**REQUIREMENT**
Go over the lines below, and when one contains the word "Board", copy it.

─── DATA SHOWN ───

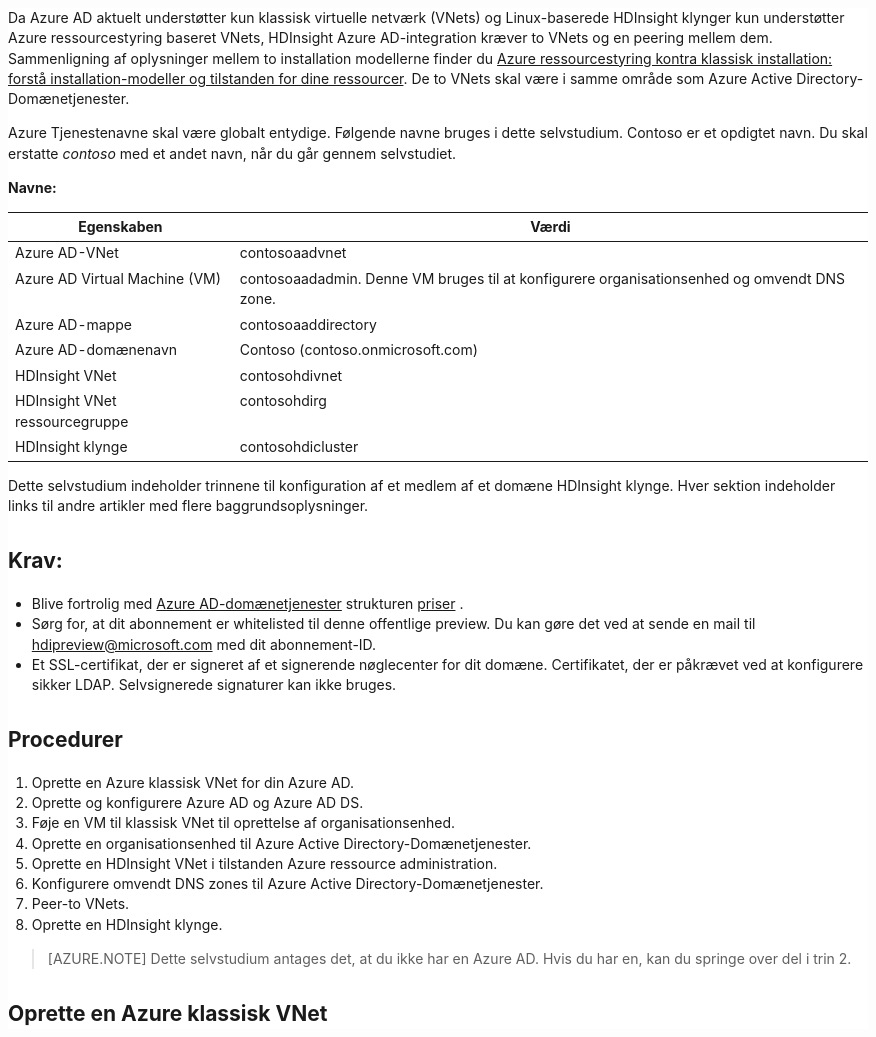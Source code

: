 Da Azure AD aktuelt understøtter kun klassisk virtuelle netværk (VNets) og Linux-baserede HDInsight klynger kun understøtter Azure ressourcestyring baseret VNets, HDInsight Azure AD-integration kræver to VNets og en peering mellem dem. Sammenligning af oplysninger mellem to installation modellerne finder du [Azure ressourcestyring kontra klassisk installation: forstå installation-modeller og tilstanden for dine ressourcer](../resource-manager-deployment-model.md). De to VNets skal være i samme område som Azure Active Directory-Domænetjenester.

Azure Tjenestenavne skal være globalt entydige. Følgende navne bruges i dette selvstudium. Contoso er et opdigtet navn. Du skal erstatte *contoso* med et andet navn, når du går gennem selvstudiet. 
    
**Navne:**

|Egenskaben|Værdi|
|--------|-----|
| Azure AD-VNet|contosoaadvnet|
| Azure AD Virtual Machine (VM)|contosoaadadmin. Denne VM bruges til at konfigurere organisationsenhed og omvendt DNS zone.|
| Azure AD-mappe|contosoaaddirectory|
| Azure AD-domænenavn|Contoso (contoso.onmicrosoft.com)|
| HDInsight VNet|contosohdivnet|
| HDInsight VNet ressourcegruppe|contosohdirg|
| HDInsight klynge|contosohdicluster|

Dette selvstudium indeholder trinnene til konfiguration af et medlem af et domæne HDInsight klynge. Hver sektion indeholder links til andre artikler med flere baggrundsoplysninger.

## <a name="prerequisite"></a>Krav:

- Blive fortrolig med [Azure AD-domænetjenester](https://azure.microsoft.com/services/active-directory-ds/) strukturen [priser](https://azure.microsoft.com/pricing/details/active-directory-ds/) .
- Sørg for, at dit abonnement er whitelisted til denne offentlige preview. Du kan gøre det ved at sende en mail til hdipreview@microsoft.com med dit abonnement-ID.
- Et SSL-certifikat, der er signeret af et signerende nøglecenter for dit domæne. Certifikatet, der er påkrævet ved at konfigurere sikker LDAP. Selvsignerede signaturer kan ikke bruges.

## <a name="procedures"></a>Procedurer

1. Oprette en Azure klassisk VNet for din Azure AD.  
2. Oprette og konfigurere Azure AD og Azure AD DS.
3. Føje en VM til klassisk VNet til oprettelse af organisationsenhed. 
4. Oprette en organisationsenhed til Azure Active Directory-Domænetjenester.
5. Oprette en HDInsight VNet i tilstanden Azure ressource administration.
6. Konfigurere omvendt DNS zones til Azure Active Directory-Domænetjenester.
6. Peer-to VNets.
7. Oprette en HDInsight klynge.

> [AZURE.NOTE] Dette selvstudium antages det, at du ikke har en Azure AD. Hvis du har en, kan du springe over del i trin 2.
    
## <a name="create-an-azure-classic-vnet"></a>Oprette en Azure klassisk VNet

───
─── DATA SHOWN ───

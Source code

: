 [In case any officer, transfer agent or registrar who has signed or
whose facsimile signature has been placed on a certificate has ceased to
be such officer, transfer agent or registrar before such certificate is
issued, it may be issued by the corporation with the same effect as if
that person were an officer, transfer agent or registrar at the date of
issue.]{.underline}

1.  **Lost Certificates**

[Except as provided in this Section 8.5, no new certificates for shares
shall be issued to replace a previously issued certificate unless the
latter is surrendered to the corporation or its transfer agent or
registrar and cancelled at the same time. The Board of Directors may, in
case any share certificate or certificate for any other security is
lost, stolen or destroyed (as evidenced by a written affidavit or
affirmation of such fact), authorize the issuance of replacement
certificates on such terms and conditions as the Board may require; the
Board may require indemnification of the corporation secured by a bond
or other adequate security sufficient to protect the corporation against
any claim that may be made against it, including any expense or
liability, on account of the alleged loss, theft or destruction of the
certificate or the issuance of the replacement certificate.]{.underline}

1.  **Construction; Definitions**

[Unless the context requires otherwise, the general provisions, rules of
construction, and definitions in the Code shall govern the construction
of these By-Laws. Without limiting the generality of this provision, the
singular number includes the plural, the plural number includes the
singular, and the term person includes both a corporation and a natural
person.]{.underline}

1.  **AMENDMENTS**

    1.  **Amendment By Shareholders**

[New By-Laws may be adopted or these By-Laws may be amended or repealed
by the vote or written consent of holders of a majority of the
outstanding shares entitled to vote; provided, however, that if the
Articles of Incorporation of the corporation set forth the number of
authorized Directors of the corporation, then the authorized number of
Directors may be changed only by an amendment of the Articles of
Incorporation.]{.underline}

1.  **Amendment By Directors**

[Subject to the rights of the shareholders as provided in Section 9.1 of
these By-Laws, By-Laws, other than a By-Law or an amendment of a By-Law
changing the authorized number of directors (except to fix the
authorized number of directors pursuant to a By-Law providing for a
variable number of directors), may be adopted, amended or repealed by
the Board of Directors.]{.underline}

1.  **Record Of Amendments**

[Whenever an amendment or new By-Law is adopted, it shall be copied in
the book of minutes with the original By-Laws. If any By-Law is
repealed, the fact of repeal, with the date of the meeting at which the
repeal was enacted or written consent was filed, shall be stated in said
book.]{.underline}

───
─── DATA SHOWN ───

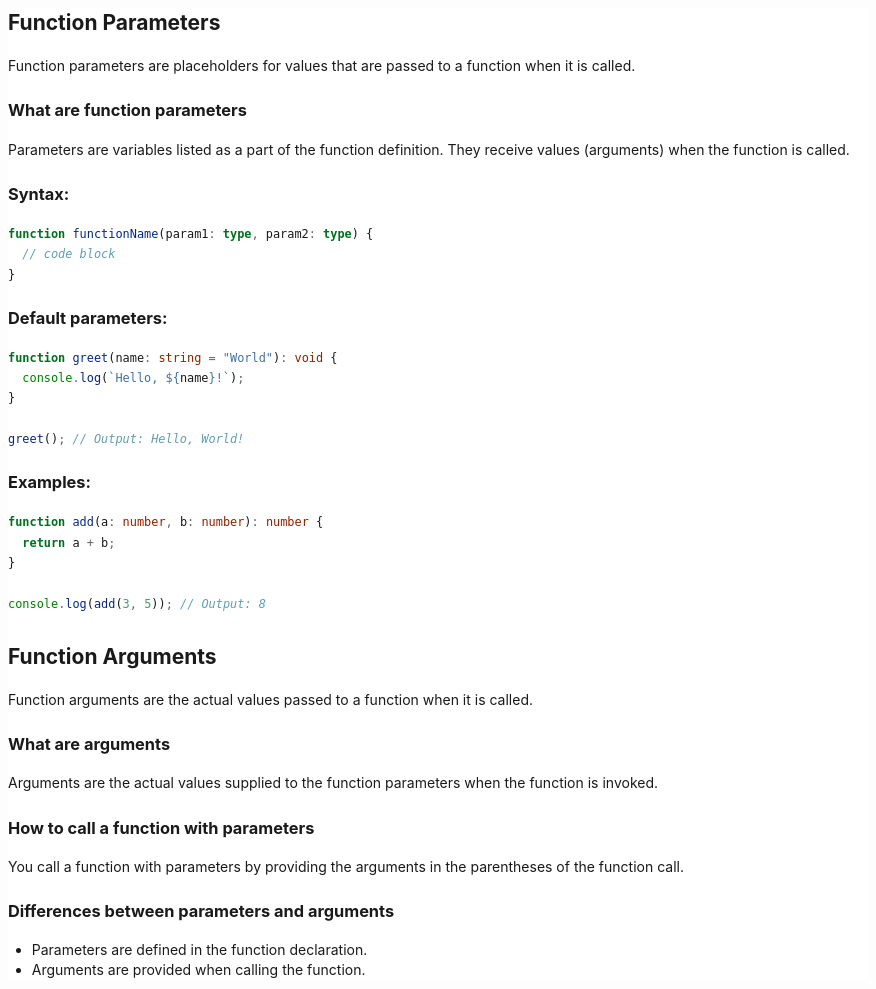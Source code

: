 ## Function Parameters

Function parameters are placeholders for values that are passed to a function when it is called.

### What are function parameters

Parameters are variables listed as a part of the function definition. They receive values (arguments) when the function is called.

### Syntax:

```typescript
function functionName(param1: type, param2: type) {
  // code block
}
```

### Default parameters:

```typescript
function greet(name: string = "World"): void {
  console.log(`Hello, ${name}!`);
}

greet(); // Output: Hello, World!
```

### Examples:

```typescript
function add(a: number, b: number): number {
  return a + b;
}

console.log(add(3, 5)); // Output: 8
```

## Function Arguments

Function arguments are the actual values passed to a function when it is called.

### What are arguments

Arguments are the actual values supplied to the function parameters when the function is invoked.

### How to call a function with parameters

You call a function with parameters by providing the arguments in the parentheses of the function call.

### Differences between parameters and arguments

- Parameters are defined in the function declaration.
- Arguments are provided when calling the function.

───

**SOLUTION BELOW**
registrar and cancelled at the same time. The Board of Directors may, in
certificates on such terms and conditions as the Board may require; the
Board may require indemnification of the corporation secured by a bond
the Board of Directors.]{.underline}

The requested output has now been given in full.